Monday, September 29, 2014

From Point A to Point B

They say...(who is "they" really?) that the quickest way from Point A to Point B is a straight line. I know that that is not an oxy-moron, but I don't know about you, but it seems to me that if you were to follow the bloodline of oxy-morons, somewhere you would see that statement. When is there ever a straight line to anywhere? If you're anything like me, the path that you have taken whether in your life or even in the grocery store tends to look like the picture above.

It reminds me of a very funny Robin Williams quip. He was talking about soap on a rope and zapped right into how Catholics have a Pope on a rope. "Wash with it, and go straight to heaven!"

As Christians we know, or at least should know, that there is one straight path in our lives and that is in fact to heaven via our relationship with Christ. So then why do our paths through life have so many turn-arounds, loops and worst of all...dead-in-your-track stops?

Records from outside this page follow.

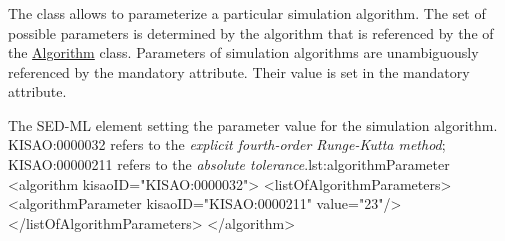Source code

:  \subsubsection{}
\label{class:algorithmParameter}

The  class allows to parameterize a particular simulation algorithm. The set of possible parameters is determined by the algorithm that is referenced by the  of the \hyperref[class:algorithm]{Algorithm} class. Parameters of simulation algorithms are unambiguously referenced by the mandatory  attribute. Their value is set in the mandatory  attribute.

\begin{myXmlLst}{The SED-ML  element setting the parameter value for the simulation algorithm. KISAO:0000032 refers to the \emph{explicit fourth-order Runge-Kutta method}; KISAO:00000211 refers to the \emph{absolute tolerance}.}{lst:algorithmParameter}
<algorithm kisaoID="KISAO:0000032"> 
 <listOfAlgorithmParameters> 
  <algorithmParameter kisaoID="KISAO:0000211" value="23"/> 
 </listOfAlgorithmParameters> 
</algorithm>
\end{myXmlLst}


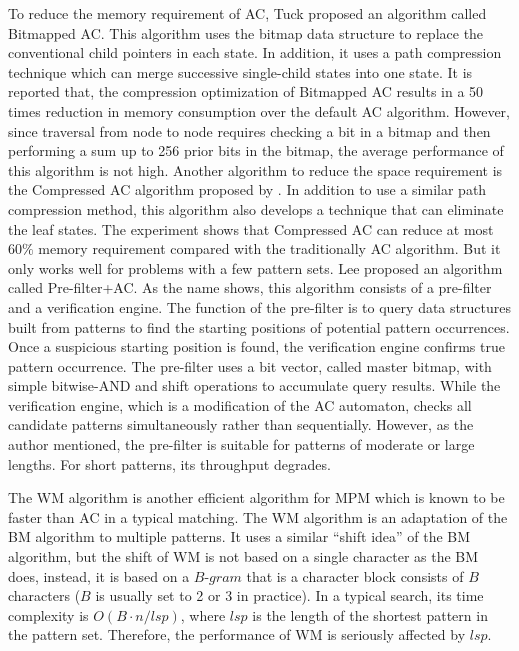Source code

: To reduce the memory requirement of \textsf{AC}, Tuck \cite{Tuck2004}
proposed an algorithm called \textsf{Bitmapped AC}. This algorithm
uses the bitmap data structure to replace the conventional child
pointers in each state. In addition, it uses a path compression
technique which can merge successive single-child states into one
state. It is reported that, the compression optimization of
\textsf{Bitmapped AC} results in a 50 times reduction in memory
consumption over the default \textsf{AC} algorithm. However, since
traversal from node to node requires checking a bit in a bitmap and
then performing a sum up to 256 prior bits in the bitmap, the average
performance of this algorithm is not high.  Another algorithm to
reduce the space requirement is the \textsf{Compressed AC} algorithm
proposed by \cite{Bremeler2011}. In addition to use a similar path
compression method, this algorithm also develops a technique that can
eliminate the leaf states. The experiment shows that
\textsf{Compressed AC} can reduce at most $60\%$ memory requirement
compared with the traditionally \textsf{AC} algorithm. But it only
works well for problems with a few pattern sets. Lee \cite{Lee2013}
proposed an algorithm called \textsf{Pre-filter+AC}. As the name
shows, this algorithm consists of a pre-filter and a verification
engine. The function of the pre-filter is to query data structures
built from patterns to find the starting positions of potential
pattern occurrences. Once a suspicious starting position is found, the
verification engine confirms true pattern occurrence. The pre-filter
uses a bit vector, called master bitmap, with simple bitwise-AND and
shift operations to accumulate query results. While the verification
engine, which is a modification of the AC automaton, checks all
candidate patterns simultaneously rather than sequentially. However,
as the author mentioned, the pre-filter is suitable for patterns of
moderate or large lengths. For short patterns, its throughput
degrades.

The \textsf{WM} algorithm is another efficient algorithm for MPM which
is known to be faster than \textsf{AC} in a typical matching. The
\textsf{WM} algorithm is an adaptation of the \textsf{BM} algorithm to
multiple patterns. It uses a similar ``shift idea'' of the \textsf{BM}
algorithm, but the shift of \textsf{WM} is not based on a single
character as the \textsf{BM} does, instead, it is based on a
$B$-$gram$ that is a character block consists of $B$ characters ($B$
is usually set to 2 or 3 in practice). In a typical search, its time
complexity is $O(B \cdot n/lsp)$, where $lsp$ is the length of the
shortest pattern in the pattern set. Therefore, the performance of WM
is seriously affected by $lsp$.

Where is our absence of trust coming from?

In my classroom I have rules. You know, the usual that I'm not going bore you with. My one rule that I tell my class the first day of school every year is, "You are allowed to make mistakes in my classroom. In fact, I welcome them. As long as you...learn from them." Now, just because I state a rule and they agree it's a good one, does that mean they always follow it? Nope.

So when God asks us to trust Him...does that mean we automatically do...each and every time? Nope. It's sad though because people that are not believers or even lazy believers think just by claiming to be a Christian that we're automatically claiming to be perfect. They think we don't mess up or shouldn't mess up. If we do though, we're even worse than nonbelievers committing the same "crime". Hogwash, I say! Rubbish!

The fact is, or it can be at least argued, that we're even more susceptible to the proverbial juicy, red, crunchy apple . I think we are. Satan has it easy with the nonbelievers. He has them convinced that their bitter lives of judging and complaining are actually okay. It's like a pitcher throwing to a pitcher. You have to wonder if in the back of their minds they are thinking "easy out."

I think sometimes we look in the mirror and claim we're easy-outs. We may not say it out loud, but we think it and that's where the lure gets bitten. We think it. Before long we say it. And somewhere along the way we believe it. We believe we can never overcome our addiction of feeling worthless...not completely worthless, but even just little things. My addiction is overreacting to things and sometimes forgetting I'm a role model for three impressionable girls. But I recognize that addiction, that bad choice and I do exactly what I'm supposed to do. I pray. It works. You may feel your life is like the picture above and that God's answer is taking a lot round-abouts to get to you. But here's another straight path: His answers. Your prayers and His answers are a Point A, Point B scenario. His answers come immediately. And His answers are always for the greater-good.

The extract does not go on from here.